UK citizens have been alerted that they have until April 5 to capitalise on a government scheme permitting them to purchase top-ups to their annual state pension dating back 18 years.
After this cut-off date, the opportunity to reclaim the top-up to the annual pension – through paying missed National Insurance (NI) contributions – will be reduced to just six years.
The top-ups are linked to the ability of Britons to compensate for NI payments they may have missed over the years. Typically, around 35 full NI years are required to receive the maximum state pension.

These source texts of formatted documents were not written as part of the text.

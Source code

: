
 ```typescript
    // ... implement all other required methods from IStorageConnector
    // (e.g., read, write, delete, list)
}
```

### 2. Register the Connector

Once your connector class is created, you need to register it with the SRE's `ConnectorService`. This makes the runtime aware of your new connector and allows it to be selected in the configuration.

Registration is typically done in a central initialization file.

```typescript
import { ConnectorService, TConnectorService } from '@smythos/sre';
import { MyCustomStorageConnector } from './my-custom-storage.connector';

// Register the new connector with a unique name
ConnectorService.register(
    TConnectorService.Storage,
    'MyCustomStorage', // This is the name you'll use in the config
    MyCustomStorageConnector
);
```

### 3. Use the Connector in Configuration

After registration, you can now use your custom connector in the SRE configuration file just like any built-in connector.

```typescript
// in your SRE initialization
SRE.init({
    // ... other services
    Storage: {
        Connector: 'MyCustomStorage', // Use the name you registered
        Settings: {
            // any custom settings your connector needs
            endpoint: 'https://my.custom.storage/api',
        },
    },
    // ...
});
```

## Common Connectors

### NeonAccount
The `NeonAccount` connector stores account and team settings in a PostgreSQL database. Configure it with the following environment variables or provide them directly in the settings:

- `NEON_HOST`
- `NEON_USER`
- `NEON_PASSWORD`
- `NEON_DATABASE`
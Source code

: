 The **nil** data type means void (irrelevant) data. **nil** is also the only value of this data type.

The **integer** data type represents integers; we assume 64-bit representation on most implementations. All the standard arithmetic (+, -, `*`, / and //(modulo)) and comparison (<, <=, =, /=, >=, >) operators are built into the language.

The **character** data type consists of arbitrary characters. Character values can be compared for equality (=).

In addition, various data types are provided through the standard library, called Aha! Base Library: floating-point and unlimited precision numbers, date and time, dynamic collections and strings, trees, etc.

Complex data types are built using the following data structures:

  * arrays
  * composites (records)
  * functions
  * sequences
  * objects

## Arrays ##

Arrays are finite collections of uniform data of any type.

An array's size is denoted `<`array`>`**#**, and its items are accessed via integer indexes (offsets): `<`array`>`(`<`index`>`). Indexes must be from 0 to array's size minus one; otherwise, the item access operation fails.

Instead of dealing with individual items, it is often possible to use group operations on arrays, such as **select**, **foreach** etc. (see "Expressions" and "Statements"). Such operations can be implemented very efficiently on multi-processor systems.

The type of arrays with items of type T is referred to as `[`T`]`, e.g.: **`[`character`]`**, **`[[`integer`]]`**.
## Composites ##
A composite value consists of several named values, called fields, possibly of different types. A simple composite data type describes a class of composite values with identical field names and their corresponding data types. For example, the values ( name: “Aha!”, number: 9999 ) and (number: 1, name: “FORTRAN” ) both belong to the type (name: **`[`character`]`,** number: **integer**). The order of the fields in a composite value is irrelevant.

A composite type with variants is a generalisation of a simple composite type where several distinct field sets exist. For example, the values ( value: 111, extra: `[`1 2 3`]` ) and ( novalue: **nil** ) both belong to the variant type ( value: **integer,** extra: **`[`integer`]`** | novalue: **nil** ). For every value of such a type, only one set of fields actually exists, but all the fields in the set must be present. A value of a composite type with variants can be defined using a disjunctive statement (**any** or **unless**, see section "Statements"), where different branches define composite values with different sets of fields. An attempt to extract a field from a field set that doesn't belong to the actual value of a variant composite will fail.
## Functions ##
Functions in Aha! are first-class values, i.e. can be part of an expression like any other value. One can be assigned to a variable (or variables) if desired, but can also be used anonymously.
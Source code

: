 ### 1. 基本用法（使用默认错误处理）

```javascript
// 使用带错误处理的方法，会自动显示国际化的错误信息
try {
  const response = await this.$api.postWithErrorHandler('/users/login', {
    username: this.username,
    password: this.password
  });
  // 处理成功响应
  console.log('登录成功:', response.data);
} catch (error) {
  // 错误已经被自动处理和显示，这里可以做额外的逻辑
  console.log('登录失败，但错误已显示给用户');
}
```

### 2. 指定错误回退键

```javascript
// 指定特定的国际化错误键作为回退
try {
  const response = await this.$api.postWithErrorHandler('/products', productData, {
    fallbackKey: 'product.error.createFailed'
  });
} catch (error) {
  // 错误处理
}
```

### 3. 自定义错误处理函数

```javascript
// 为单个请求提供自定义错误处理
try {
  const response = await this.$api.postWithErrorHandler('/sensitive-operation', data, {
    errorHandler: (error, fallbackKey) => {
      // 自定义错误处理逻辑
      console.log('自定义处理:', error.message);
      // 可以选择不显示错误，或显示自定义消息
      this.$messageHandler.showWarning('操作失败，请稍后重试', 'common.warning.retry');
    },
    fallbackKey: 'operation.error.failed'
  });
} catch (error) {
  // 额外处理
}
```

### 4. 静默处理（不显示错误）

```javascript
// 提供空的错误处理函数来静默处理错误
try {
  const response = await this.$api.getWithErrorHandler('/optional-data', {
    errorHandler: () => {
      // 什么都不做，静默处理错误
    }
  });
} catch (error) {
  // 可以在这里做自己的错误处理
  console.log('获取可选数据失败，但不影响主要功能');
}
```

However, some people may have missed out during their regular working lives. HMRC explained that this could be due to low earnings while employed, not claiming benefits while unemployed, not paying contributions due to small profits while self-employed, or living or working abroad.
Individuals can buy back a full year of missing NI payments by paying £800 to HMRC. This will boost the pension by £330 annually, meaning the cost can be recouped in less than three years.
In this scenario, a man who typically lives to 85 would gain £5,400, while a woman with a typical life expectancy of 87 would collect £6,100. However, these figures quickly multiply when someone buys back multiple years of missing NI contributions.
The maximum number of missing years of NI contributions that an individual can buy back is 13, which would cost £10,400. While this might seem like a hefty sum, the potential rewards for those who live into their 80s are substantial.
The maximum boost to the pension throughout retirement, based on life expectancy, could add up to £74,100 – £70,200 for a man and £79,300 for a woman. In 2024, HMRC and DWP launched a new online tool to help people check if they should fill state pension gaps and buy top-ups more easily.
HMRC is tasked with maintaining National Insurance records, which you must check for gaps in your state pension records, and processing top-up payments. The DWP oversees revising state pension forecasts or payments after purchases.
However, there are concerns about how this top-up system operates. Some individuals who have made top-up payments running into hundreds of pounds have waited months, and in some cases, years to see increases to their pension.
For instance, Lynne Cole, aged 71, paid over £800 in early 2023, during the last big rush to take advantage of a deal to buy top-ups stretching back to 2006. Almost two years later, she had still received no boost to her state pension, despite her MP’s attempt to help.
It was only following an intervention by This is Money, that she received a £530 back payment and a pension rise of around £7.70 a week. Mrs Cole expressed her frustration: “I seem to have been going around in circles and getting nowhere for almost two years. Who would have thought it would take this long?… It’s ridiculous. You wouldn’t believe it. It’s been two years.”
A Government spokesperson stated: ‘There’s still time to make voluntary contributions before April 5, 2025.
The deadline is approaching and we urge people to act promptly. “HMRC and DWP will continue to work closely together and always prioritise resources as needed to manage spikes in demand, particularly for upcoming deadlines.
“We have apologised to Mrs Cole for the level of service she received – where errors do occur we are committed to resolving them as soon as possible.”